In many ways, the Same Six People Syndrome has much in common with a person who’s caught a cold. Just as every person eventually catches a cold, every volunteer effort will be affected by the Same Six People Syndrome sooner or later. But, also like the common cold, there are some fairly simple techniques that can treat the problem. Here are some things you can do to keep your volunteer efforts healthy and growing.

What You Can Do

1. Actively draw in new people. Every effort relies on experienced leadership. However, you should continuously be seeking new people to help plan and organize projects, even when your core group seems solid. That way you’ll always have an influx of new ideas and connections, more people to share coordination load, and a base of new leaders to step forward when others inevitably drop out over time. Many groups make the mistake of continually relying on their core group of volunteers only to find out too late that there’s nobody to take their places. Of course, finding and new people is easier said than done.

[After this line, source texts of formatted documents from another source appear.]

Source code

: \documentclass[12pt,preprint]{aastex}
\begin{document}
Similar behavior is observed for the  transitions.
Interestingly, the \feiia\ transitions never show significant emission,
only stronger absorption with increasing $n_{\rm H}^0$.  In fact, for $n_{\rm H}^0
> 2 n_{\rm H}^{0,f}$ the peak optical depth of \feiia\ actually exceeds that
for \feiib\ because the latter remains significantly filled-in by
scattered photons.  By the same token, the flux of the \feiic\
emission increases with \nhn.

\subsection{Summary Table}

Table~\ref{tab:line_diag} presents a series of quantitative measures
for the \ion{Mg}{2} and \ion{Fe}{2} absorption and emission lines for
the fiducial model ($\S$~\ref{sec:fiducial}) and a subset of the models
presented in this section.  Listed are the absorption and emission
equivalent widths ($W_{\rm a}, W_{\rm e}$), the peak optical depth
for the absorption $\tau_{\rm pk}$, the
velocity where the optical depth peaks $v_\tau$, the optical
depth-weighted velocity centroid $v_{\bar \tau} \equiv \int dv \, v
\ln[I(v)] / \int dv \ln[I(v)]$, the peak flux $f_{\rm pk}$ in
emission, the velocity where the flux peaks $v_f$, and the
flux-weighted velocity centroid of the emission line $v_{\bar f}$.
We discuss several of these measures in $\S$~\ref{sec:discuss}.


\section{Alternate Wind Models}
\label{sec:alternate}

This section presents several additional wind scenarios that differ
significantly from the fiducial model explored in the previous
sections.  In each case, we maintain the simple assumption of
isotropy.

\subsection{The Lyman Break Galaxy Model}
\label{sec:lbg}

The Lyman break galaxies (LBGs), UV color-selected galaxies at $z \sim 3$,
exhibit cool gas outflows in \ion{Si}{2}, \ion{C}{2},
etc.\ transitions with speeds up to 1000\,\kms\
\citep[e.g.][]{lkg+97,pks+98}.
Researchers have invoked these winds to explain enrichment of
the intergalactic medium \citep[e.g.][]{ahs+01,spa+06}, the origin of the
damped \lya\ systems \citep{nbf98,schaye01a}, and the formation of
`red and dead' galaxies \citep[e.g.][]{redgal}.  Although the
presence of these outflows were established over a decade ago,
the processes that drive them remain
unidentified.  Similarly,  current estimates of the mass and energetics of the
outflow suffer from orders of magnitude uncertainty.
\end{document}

Here are some specific ideas.

A. Who has a stake in what your group is doing? Think about who’s not engaged in your projects, and find out why they are not at the table. Start relationships with those you don’t know or those who haven’t been part of your efforts. Spend a fair amount of time listening to what motivates them, what their interests and needs are, and how being involved might fit their needs.

B. Look for leaders among your episodic volunteers. You may have some volunteers who have helped out a few times on your projects—pulling weeds, planting trees, participating in other volunteer efforts—who have the skills and interest to play a larger role. Approaching them with the offer to take on more responsibility is a way of recognizing their talents and preventing them from becoming bored with more mundane tasks they’ve been doing thus far.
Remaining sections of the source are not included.